Os arbustos diziam o caminho

sobre as pedras sucumbidas

contra os rostos silhuetas tomados ao acaso

esse, o imaterial bocejo

intemporal

a senha apalavrada dos segredos quitados. 

 

Não digam

contra as probabilidades 

que amanhã é Inverno

não conspirem 

contra os obstetras que parturiam o mundo:

 

não lhes digam

que deram existência a um nado-morto

e que todos

os que por aqui diligenciamos tempo

fingimos o embaraço de tanto ardil. 

 

Sem esta força arremessada contra os algozes

não somos nada

não temos nada

e enfim desaparafusados do siso

assisamos outras comendas

assinantes de uma tença desconhecida

o congeminado sol por batizar. 

 

O sol

a que ninguém

verte o sal das feridas que esconde

o sol mátrio que afirma a gramática

e habita o fundo métrico 

das orquídeas em devir.

28.11.23

Eco-pesadelo

Um dia

a fauna tornou-se rebelião

e só os vegetarianos tiveram salvos-condutos. 

A ovação repartida

disse

que fauna e vegetarianos eram uma coligação

e os últimos só eram solidários

com a fauna. 

 

Ninguém podia falar de genocídio. 

 

Ninguém subiu alto no mastro do protesto

porque já só havia

os aliados da fauna

e esses falavam em uníssono. 

 

Mas depois acordei

e intuí tratar-se de um pesadelo. 

Afinal

fora uma noite

(e não um dia).

Injustiças indocumentadas (243)

Ninguém sabe

a que sabe a vingança

quando é servida quente.

#2979

A tempestade 

corre uma cortina 

uma acrisolada voz 

abate-se contra os inocentes.

27.11.23

Tira-nódoas

Desaparece a custódia dos vultos

a leveza de uma nuvem

dissolveu-a. 

O cimento fraco foi cercado

uma viuvez intensa fareja a farsa

prepara-se para anunciar

que é fraco

o cimento. 

E as pessoas

tão temerárias 

tremem como se estivesse frio

bebem o suor do avesso

como se fosse um antídoto

não sabem de quê. 

Se este pudesse ser um retiro

seríamos procuradores de uma moldura;

mas é uma miragem

à espera de ser fruto maduro

ou à espera

de depressa se tornar bolorento

em forma de colheita tardia. 

Não há nada de útil

num tira-teimas. 

Antes um tira-nódoas

que devolve uma alvura 

apenas farsante.

Noite sem medo

À noite que se adia. 

À pele quente que se entrega nos braços. 

Ao olhar inquieto. 

Às estrofes que se congeminam no silêncio. 

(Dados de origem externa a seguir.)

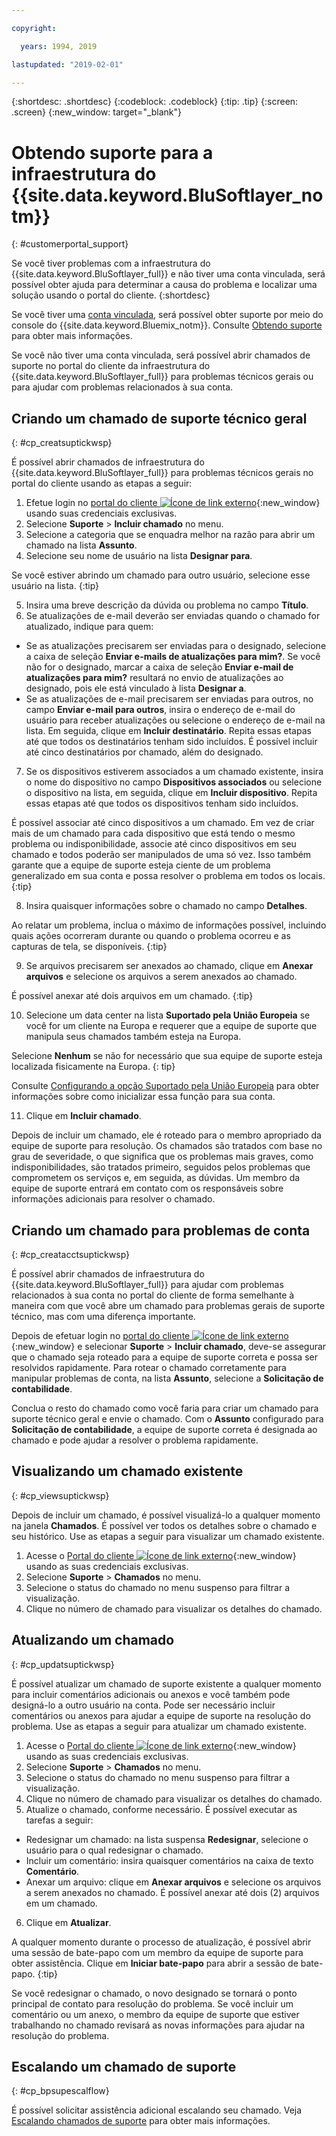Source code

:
 ```yaml
---

copyright:

  years: 1994, 2019

lastupdated: "2019-02-01"

---
```


{:shortdesc: .shortdesc}
{:codeblock: .codeblock}
{:tip: .tip}
{:screen: .screen}
{:new_window: target="_blank"}


# Obtendo suporte para a infraestrutura do {{site.data.keyword.BluSoftlayer_notm}}
{: #customerportal_support}

Se você tiver problemas com a infraestrutura do {{site.data.keyword.BluSoftlayer_full}} e não tiver uma conta vinculada, será possível obter ajuda para determinar a causa do problema e localizar uma solução usando o portal do cliente.
{:shortdesc}

Se você tiver uma [conta vinculada](/docs/account/softlayerlink.html#link_user_accounts), será possível obter suporte por meio do console do {{site.data.keyword.Bluemix_notm}}. Consulte [Obtendo suporte](/docs/get-support/howtogetsupport.html) para obter mais informações.

Se você não tiver uma conta vinculada, será possível abrir chamados de suporte no portal do cliente da infraestrutura do {{site.data.keyword.BluSoftlayer_full}} para problemas técnicos gerais ou para ajudar com problemas relacionados à sua conta.

## Criando um chamado de suporte técnico geral
{: #cp_creatsuptickwsp}

É possível abrir chamados de infraestrutura do {{site.data.keyword.BluSoftlayer_full}} para problemas técnicos gerais no portal do cliente usando as etapas a seguir:

1. Efetue login no [portal do cliente ![Ícone de link externo](../icons/launch-glyph.svg)](https://control.softlayer.com/){:new_window} usando suas credenciais exclusivas.
2. Selecione **Suporte** > **Incluir chamado** no menu.
3. Selecione a categoria que se enquadra melhor na razão para abrir um chamado na lista **Assunto**.
4. Selecione seu nome de usuário na lista **Designar para**.<br/>

  Se você estiver abrindo um chamado para outro usuário, selecione esse usuário na lista.
  {:tip}

5. Insira uma breve descrição da dúvida ou problema no campo **Título**.
6. Se atualizações de e-mail deverão ser enviadas quando o chamado for atualizado, indique para quem:
  * Se as atualizações precisarem ser enviadas para o designado, selecione a caixa de seleção **Enviar e-mails de atualizações para mim?**. Se você não for o designado, marcar a caixa de seleção **Enviar e-mail de atualizações para mim?** resultará no envio de atualizações ao designado, pois ele está vinculado à lista **Designar a**.
  * Se as atualizações de e-mail precisarem ser enviadas para outros, no campo **Enviar e-mail para outros**, insira o endereço de e-mail do usuário para receber atualizações ou selecione o endereço de e-mail na lista. Em seguida, clique em **Incluir destinatário**. Repita essas etapas até que todos os destinatários tenham sido incluídos. É possível incluir até cinco destinatários por chamado, além do designado.
7. Se os dispositivos estiverem associados a um chamado existente, insira o nome do dispositivo no campo **Dispositivos associados** ou selecione o dispositivo na lista, em seguida, clique em **Incluir dispositivo**. Repita essas etapas até que todos os dispositivos tenham sido incluídos.

  É possível associar até cinco dispositivos a um chamado. Em vez de criar mais de um chamado para cada dispositivo que está tendo o mesmo problema ou indisponibilidade, associe até cinco dispositivos em seu chamado e todos poderão ser manipulados de uma só vez. Isso também garante que a equipe de suporte esteja ciente de um problema generalizado em sua conta e possa resolver o problema em todos os locais.
  {:tip}

8. Insira quaisquer informações sobre o chamado no campo **Detalhes**.

  Ao relatar um problema, inclua o máximo de informações possível, incluindo quais ações ocorreram durante ou quando o problema ocorreu e as capturas de tela, se disponíveis.
  {:tip}

9. Se arquivos precisarem ser anexados ao chamado, clique em **Anexar arquivos** e selecione os arquivos a serem anexados ao chamado.

  É possível anexar até dois arquivos em um chamado.
  {:tip}

10. Selecione um data center na lista **Suportado pela União Europeia** se você for um cliente na Europa e requerer que a equipe de suporte que manipula seus chamados também esteja na Europa.

  Selecione **Nenhum** se não for necessário que sua equipe de suporte esteja localizada fisicamente na Europa.
  {: tip}

  Consulte [Configurando a opção Suportado pela União Europeia](/docs/customer-portal/cpmanuserprof.html#cp_seteusupported) para obter informações sobre como inicializar essa função para sua conta.

11. Clique em **Incluir chamado**.

Depois de incluir um chamado, ele é roteado para o membro apropriado da equipe de suporte para resolução. Os chamados são tratados com base no grau de severidade, o que significa que os problemas mais graves, como indisponibilidades, são tratados primeiro, seguidos pelos problemas que comprometem os serviços e, em seguida, as dúvidas. Um membro da equipe de suporte entrará em contato com os responsáveis sobre informações adicionais para resolver o chamado.

## Criando um chamado para problemas de conta
{: #cp_creatacctsuptickwsp}

É possível abrir chamados de infraestrutura do {{site.data.keyword.BluSoftlayer_full}} para ajudar com problemas relacionados à sua conta no portal do cliente de forma semelhante à maneira com que você abre um chamado para problemas gerais de suporte técnico, mas com uma diferença importante.  

Depois de efetuar login no [portal do cliente ![Ícone de link externo](../icons/launch-glyph.svg)](https://control.softlayer.com/){:new_window} e selecionar **Suporte** > **Incluir chamado**, deve-se assegurar que o chamado seja roteado para a equipe de suporte correta e possa ser resolvidos rapidamente. Para rotear o chamado corretamente para manipular problemas de conta, na lista **Assunto**, selecione a **Solicitação de contabilidade**.

Conclua o resto do chamado como você faria para criar um chamado para suporte técnico geral e envie o chamado. Com o **Assunto** configurado para **Solicitação de contabilidade**, a equipe de suporte correta é designada ao chamado e pode ajudar a resolver o problema rapidamente.

## Visualizando um chamado existente
{: #cp_viewsuptickwsp}

Depois de incluir um chamado, é possível visualizá-lo a qualquer momento na janela **Chamados**. É possível ver todos os detalhes sobre o chamado e seu histórico. Use as etapas a seguir para visualizar um chamado existente.

1. Acesse o [Portal do cliente ![Ícone de link externo](../icons/launch-glyph.svg)](https://control.softlayer.com/){:new_window} usando as suas credenciais exclusivas.
2. Selecione **Suporte** > **Chamados** no menu.
3. Selecione o status do chamado no menu suspenso para filtrar a visualização.
4. Clique no número de chamado para visualizar os detalhes do chamado.

## Atualizando um chamado
{: #cp_updatsuptickwsp}

É possível atualizar um chamado de suporte existente a qualquer momento para incluir comentários adicionais ou anexos e você também pode designá-lo a outro usuário na conta. Pode ser necessário incluir comentários ou anexos para ajudar a equipe de suporte na resolução do problema. Use as etapas a seguir para atualizar um chamado existente.

1. Acesse o [Portal do cliente ![Ícone de link externo](../icons/launch-glyph.svg)](https://control.softlayer.com/){:new_window} usando as suas credenciais exclusivas.
2. Selecione **Suporte** > **Chamados** no menu.
3. Selecione o status do chamado no menu suspenso para filtrar a visualização.
4. Clique no número de chamado para visualizar os detalhes do chamado.
5. Atualize o chamado, conforme necessário. É possível executar as tarefas a seguir:
  * Redesignar um chamado: na lista suspensa **Redesignar**, selecione o usuário para o qual redesignar o chamado.   
  * Incluir um comentário: insira quaisquer comentários na caixa de texto **Comentário**.
  * Anexar um arquivo: clique em **Anexar arquivos** e selecione os arquivos a serem anexados no chamado. É possível anexar até dois (2) arquivos em um chamado.
6. Clique em **Atualizar**.

  A qualquer momento durante o processo de atualização, é possível abrir uma sessão de bate-papo com um membro da equipe de suporte para obter assistência. Clique em **Iniciar bate-papo** para abrir a sessão de bate-papo.
  {:tip}

Se você redesignar o chamado, o novo designado se tornará o ponto principal de contato para resolução do problema. Se você incluir um comentário ou um anexo, o membro da equipe de suporte que estiver trabalhando no chamado revisará as novas informações para ajudar na resolução do problema.

## Escalando um chamado de suporte
{: #cp_bpsupescalflow}

É possível solicitar assistência adicional escalando seu chamado. Veja [Escalando chamados de suporte](/docs/get-support/quicktickresp.html#escalation) para obter mais informações.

Ao mar que se agita no avesso da memória. 

À lava que se ajuramenta no beijo da memória futura. 

Aos corpos entretecidos na coreografia sem nome. 

À manhã, que levita entre os olhares sem medo. 

#2978

Antes do tempo ausente

a imersão em águas fundas

as latitudes todas 

numa mão fechada.

26.11.23

#2977

Sistematicamente desistente,

essa fora a sua grande vitória.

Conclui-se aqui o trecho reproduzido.